No PKNCA validation. Standard popPK validation against PKNCA Cmax / AUC / half-life does not apply to a disease-progression model with no exposure compartment. The validation here is instead by direct algebraic reproduction of the paper’s published 3.62 placebo prediction at week 26, plus stochastic-VPC-style envelopes for the typical-value population. This follows the disease-progression / endogenous-model validation pattern documented in the SKILL.md endogenous-validation.md reference.

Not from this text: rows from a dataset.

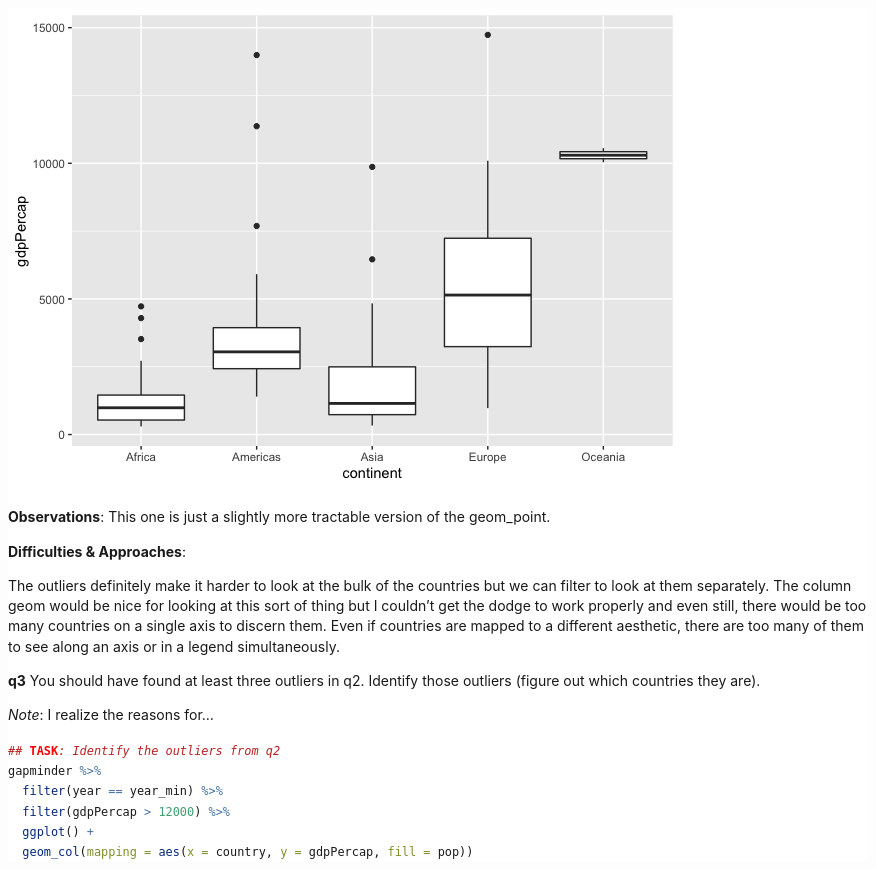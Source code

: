 ![](c04-gapminder-assignment_files/figure-gfm/q2-task-try5-1.png)

**Observations**: This one is just a slightly more tractable version of
the geom\_point.

**Difficulties & Approaches**:

The outliers definitely make it harder to look at the bulk of the
countries but we can filter to look at them separately. The column geom
would be nice for looking at this sort of thing but I couldn’t get the
dodge to work properly and even still, there would be too many countries
on a single axis to discern them. Even if countries are mapped to a
different aesthetic, there are too many of them to see along an axis or
in a legend simultaneously.

**q3** You should have found at least three outliers in q2. Identify
those outliers (figure out which countries they are).

*Note*: I realize the reasons for…

``` r
## TASK: Identify the outliers from q2
gapminder %>% 
  filter(year == year_min) %>% 
  filter(gdpPercap > 12000) %>% 
  ggplot() +
  geom_col(mapping = aes(x = country, y = gdpPercap, fill = pop))
```
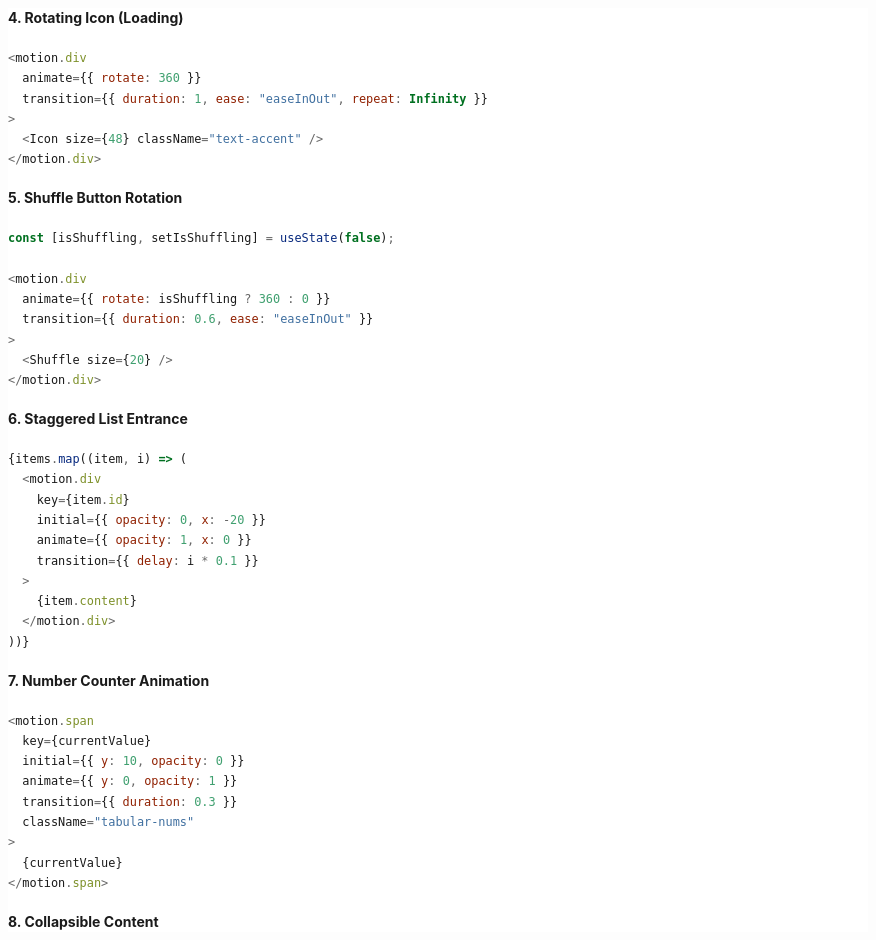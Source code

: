 #### 4. Rotating Icon (Loading)

```javascript
<motion.div
  animate={{ rotate: 360 }}
  transition={{ duration: 1, ease: "easeInOut", repeat: Infinity }}
>
  <Icon size={48} className="text-accent" />
</motion.div>
```

#### 5. Shuffle Button Rotation

```javascript
const [isShuffling, setIsShuffling] = useState(false);

<motion.div
  animate={{ rotate: isShuffling ? 360 : 0 }}
  transition={{ duration: 0.6, ease: "easeInOut" }}
>
  <Shuffle size={20} />
</motion.div>
```

#### 6. Staggered List Entrance

```javascript
{items.map((item, i) => (
  <motion.div
    key={item.id}
    initial={{ opacity: 0, x: -20 }}
    animate={{ opacity: 1, x: 0 }}
    transition={{ delay: i * 0.1 }}
  >
    {item.content}
  </motion.div>
))}
```

#### 7. Number Counter Animation

```javascript
<motion.span
  key={currentValue}
  initial={{ y: 10, opacity: 0 }}
  animate={{ y: 0, opacity: 1 }}
  transition={{ duration: 0.3 }}
  className="tabular-nums"
>
  {currentValue}
</motion.span>
```

#### 8. Collapsible Content
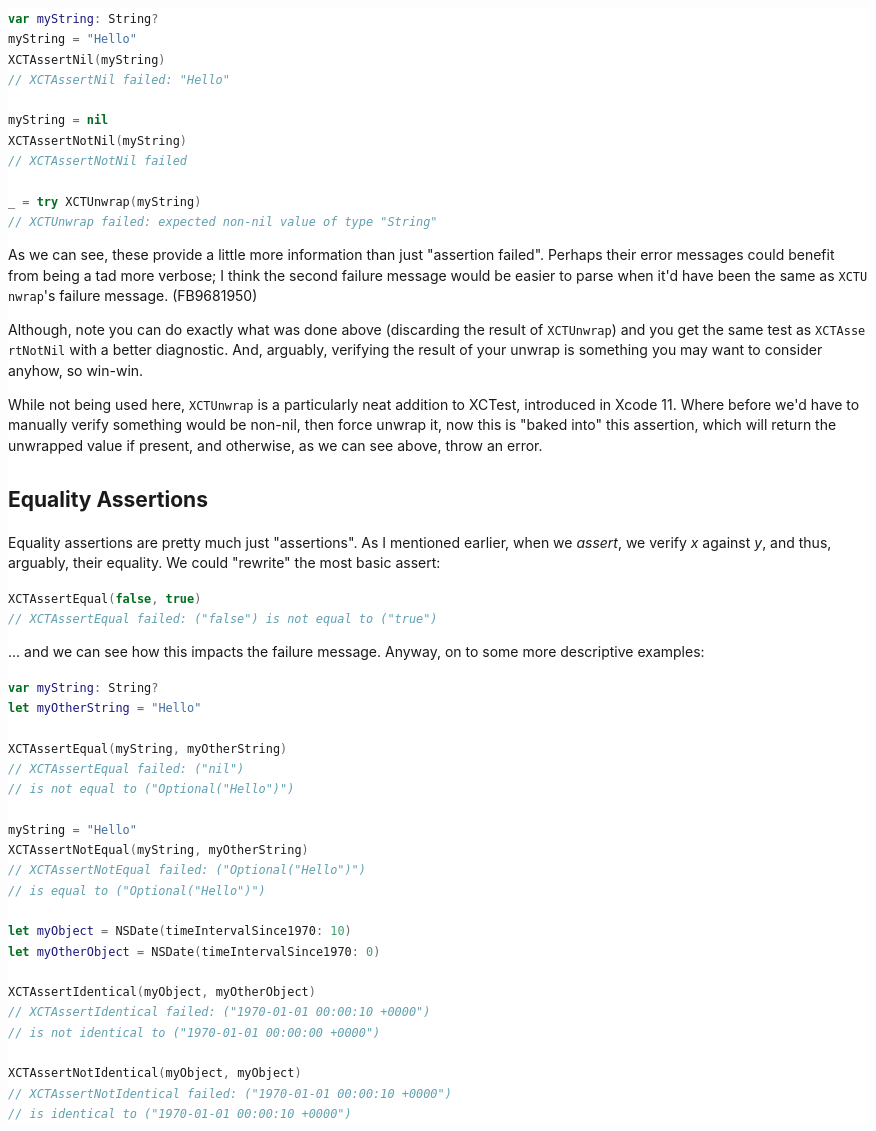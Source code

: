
 ```swift
var myString: String?
myString = "Hello"
XCTAssertNil(myString)
// XCTAssertNil failed: "Hello"

myString = nil
XCTAssertNotNil(myString)
// XCTAssertNotNil failed

_ = try XCTUnwrap(myString)
// XCTUnwrap failed: expected non-nil value of type "String"
```

As we can see, these provide a little more information than just "assertion
failed". Perhaps their error messages could benefit from being a tad more
verbose; I think the second failure message would be easier to parse when it'd
have been the same as `XCTUnwrap`'s failure message. (FB9681950)

Although, note you can do exactly what was done above (discarding the result
of `XCTUnwrap`) and you get the same test as `XCTAssertNotNil` with a better
diagnostic. And, arguably, verifying the result of your unwrap is something
you may want to consider anyhow, so win-win.

While not being used here, `XCTUnwrap` is a particularly neat addition to
XCTest, introduced in Xcode 11. Where before we'd have to manually verify
something would be non-nil, then force unwrap it, now this is "baked into" this
assertion, which will return the unwrapped value if present, and otherwise, as
we can see above, throw an error.

## Equality Assertions

Equality assertions are pretty much just "assertions". As I mentioned earlier,
when we _assert_, we verify _x_ against _y_, and thus, arguably, their
equality. We could "rewrite" the most basic assert:

```swift
XCTAssertEqual(false, true)
// XCTAssertEqual failed: ("false") is not equal to ("true")
```

... and we can see how this impacts the failure message. Anyway, on to some
more descriptive examples:

```swift
var myString: String?
let myOtherString = "Hello"

XCTAssertEqual(myString, myOtherString)
// XCTAssertEqual failed: ("nil")
// is not equal to ("Optional("Hello")")

myString = "Hello"
XCTAssertNotEqual(myString, myOtherString)
// XCTAssertNotEqual failed: ("Optional("Hello")")
// is equal to ("Optional("Hello")")

let myObject = NSDate(timeIntervalSince1970: 10)
let myOtherObject = NSDate(timeIntervalSince1970: 0)

XCTAssertIdentical(myObject, myOtherObject)
// XCTAssertIdentical failed: ("1970-01-01 00:00:10 +0000")
// is not identical to ("1970-01-01 00:00:00 +0000")

XCTAssertNotIdentical(myObject, myObject)
// XCTAssertNotIdentical failed: ("1970-01-01 00:00:10 +0000")
// is identical to ("1970-01-01 00:00:10 +0000")
```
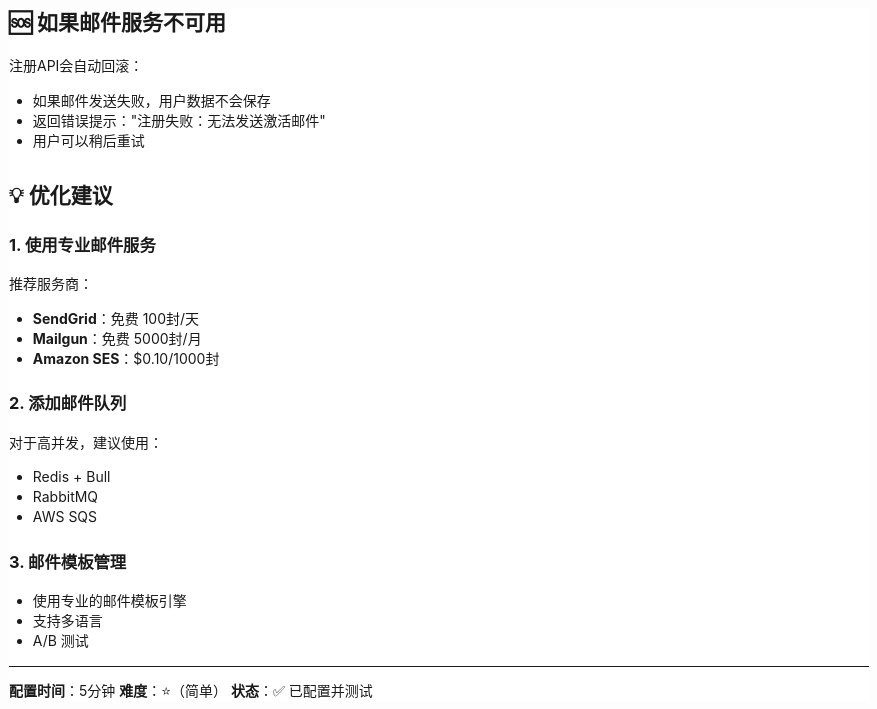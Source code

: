 ## 🆘 如果邮件服务不可用

注册API会自动回滚：
- 如果邮件发送失败，用户数据不会保存
- 返回错误提示："注册失败：无法发送激活邮件"
- 用户可以稍后重试

## 💡 优化建议

### 1. 使用专业邮件服务

推荐服务商：
- **SendGrid**：免费 100封/天
- **Mailgun**：免费 5000封/月
- **Amazon SES**：$0.10/1000封

### 2. 添加邮件队列

对于高并发，建议使用：
- Redis + Bull
- RabbitMQ
- AWS SQS

### 3. 邮件模板管理

- 使用专业的邮件模板引擎
- 支持多语言
- A/B 测试

---

**配置时间**：5分钟
**难度**：⭐（简单）
**状态**：✅ 已配置并测试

Trial-design extensions documented in the paper but not encoded in this model. Lee 2011 also describes a dropout sub-model (MAR mechanism with $P(R_{it} = 1) = \text{logit}^{-1}(\delta_0 + \delta_1 \cdot Y_{it-1})$ ) for trial-simulation purposes, with parameters fitted to give roughly 20% dropout at 20-24 weeks, 13% at 16 weeks, and 10% at 12 weeks. The dropout parameters $\delta_0$ and $\delta_1$ are described as “manipulated depending on the study duration” but specific values are not tabulated. The model file does not include the dropout sub-model; downstream trial-simulation use cases that need it should add it as an extension.